How to tell whether you and your work are a good fit

Ask yourself these questions:

“Do I like this work?” This question is of limited use. You might like some features of the work (e.g. the pay, your coworkers) but not others (e.g. the hours, your commute). Even if you “like” your work overall, you might still be able to find work that suits you better.

“Am I good at this work?” Whether you are competent is relevant, but not all-important. On the one hand, if you’re not already good, you might become good by practicing. On the other hand, you might be very good at something, but not like it or care about it at all. 

“Do I care about this work?” It’s a good question in theory, but a difficult one to answer in practice.

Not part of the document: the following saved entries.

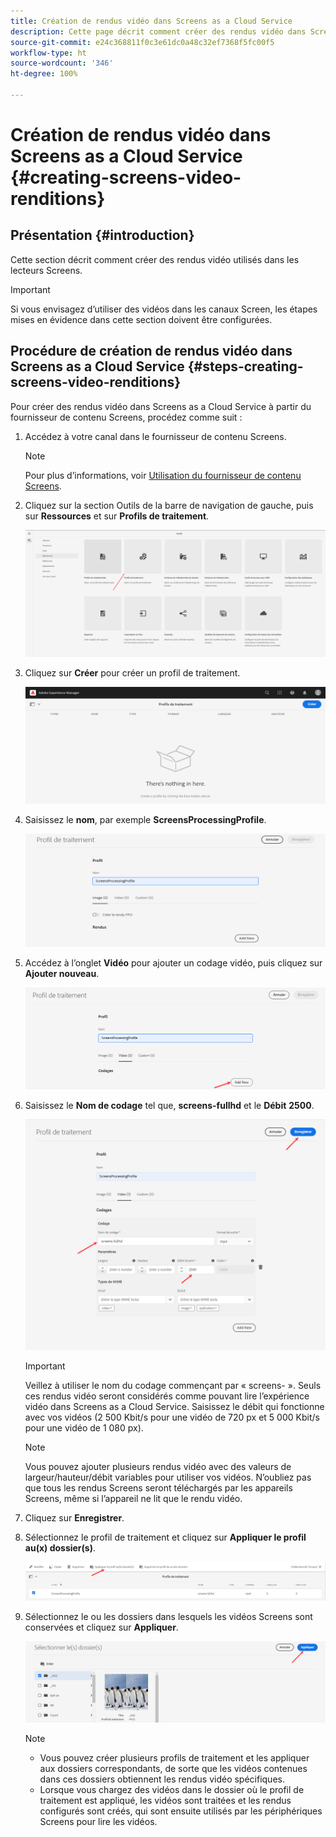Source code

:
 ```yaml
---
title: Création de rendus vidéo dans Screens as a Cloud Service
description: Cette page décrit comment créer des rendus vidéo dans Screens as a Cloud Service.
source-git-commit: e24c368811f0c3e61dc0a48c32ef7368f5fc00f5
workflow-type: ht
source-wordcount: '346'
ht-degree: 100%

---
```



# Création de rendus vidéo dans Screens as a Cloud Service {#creating-screens-video-renditions}

## Présentation {#introduction}

Cette section décrit comment créer des rendus vidéo utilisés dans les lecteurs Screens.

>[!IMPORTANT]
>Si vous envisagez d’utiliser des vidéos dans les canaux Screen, les étapes mises en évidence dans cette section doivent être configurées.

## Procédure de création de rendus vidéo dans Screens as a Cloud Service {#steps-creating-screens-video-renditions}

Pour créer des rendus vidéo dans Screens as a Cloud Service à partir du fournisseur de contenu Screens, procédez comme suit :

1. Accédez à votre canal dans le fournisseur de contenu Screens.

   >[!NOTE]
   >Pour plus d’informations, voir [Utilisation du fournisseur de contenu Screens](https://experienceleague.adobe.com/docs/experience-manager-cloud-service/screens-as-cloud-service/configure-screens-cloud/using-screens-content-provider.html?lang=fr#screens-content-provider).

1. Cliquez sur la section Outils de la barre de navigation de gauche, puis sur **Ressources** et sur **Profils de traitement**.

   ![](/help/screens-cloud/assets/configure/screens-cp-3.png)

1. Cliquez sur **Créer** pour créer un profil de traitement.

   ![](/help/screens-cloud/assets/configure/screens-video-2.png)

1. Saisissez le **nom**, par exemple **ScreensProcessingProfile**.

   ![](/help/screens-cloud/assets/configure/screens-video-3.png)

1. Accédez à l’onglet **Vidéo** pour ajouter un codage vidéo, puis cliquez sur **Ajouter nouveau**.

   ![](/help/screens-cloud/assets/configure/screens-video-4a.png)

1. Saisissez le **Nom de codage** tel que, **screens-fullhd** et le **Débit** **2500**.

   ![](/help/screens-cloud/assets/configure/screens-video-4.png)

   >[!IMPORTANT]
   >Veillez à utiliser le nom du codage commençant par « screens- ». Seuls ces rendus vidéo seront considérés comme pouvant lire l’expérience vidéo dans Screens as a Cloud Service. Saisissez le débit qui fonctionne avec vos vidéos (2 500 Kbit/s pour une vidéo de 720 px et 5 000 Kbit/s pour une vidéo de 1 080 px).

   >[!NOTE]
   >Vous pouvez ajouter plusieurs rendus vidéo avec des valeurs de largeur/hauteur/débit variables pour utiliser vos vidéos. N’oubliez pas que tous les rendus Screens seront téléchargés par les appareils Screens, même si l’appareil ne lit que le rendu vidéo.

1. Cliquez sur **Enregistrer**.

1. Sélectionnez le profil de traitement et cliquez sur **Appliquer le profil au(x) dossier(s)**.

   ![](/help/screens-cloud/assets/configure/screens-video-5.png)

1. Sélectionnez le ou les dossiers dans lesquels les vidéos Screens sont conservées et cliquez sur **Appliquer**.

   ![](/help/screens-cloud/assets/configure/screens-video-6.png)

   >[!NOTE]
   >* Vous pouvez créer plusieurs profils de traitement et les appliquer aux dossiers correspondants, de sorte que les vidéos contenues dans ces dossiers obtiennent les rendus vidéo spécifiques.
   >* Lorsque vous chargez des vidéos dans le dossier où le profil de traitement est appliqué, les vidéos sont traitées et les rendus configurés sont créés, qui sont ensuite utilisés par les périphériques Screens pour lire les vidéos.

You might care about doing a good job on an accounting project for a client, because you committed to doing it. That’s very different than, say, a musician who feels it is her mission to put her music out into the world.

“Would I do this work even if I didn’t get paid for it?” You might have heard someone say that you should be able to answer with a full-throated “Yes!”—or else you’re not doing the work you are meant to do, or something. But chances are you have to make a living doing something—not being paid is not an option for most of us. Then again, it’s possible that you would do some of this work for free just because you care. The devil is in the details.

“Does this make me feel proud?” This is the best metric I know of. If you feel proud of your work, that probably means that you care about it and that you are doing it well. It’s hard to trick yourself into thinking that you feel proud.

So, does your work make you feel proud?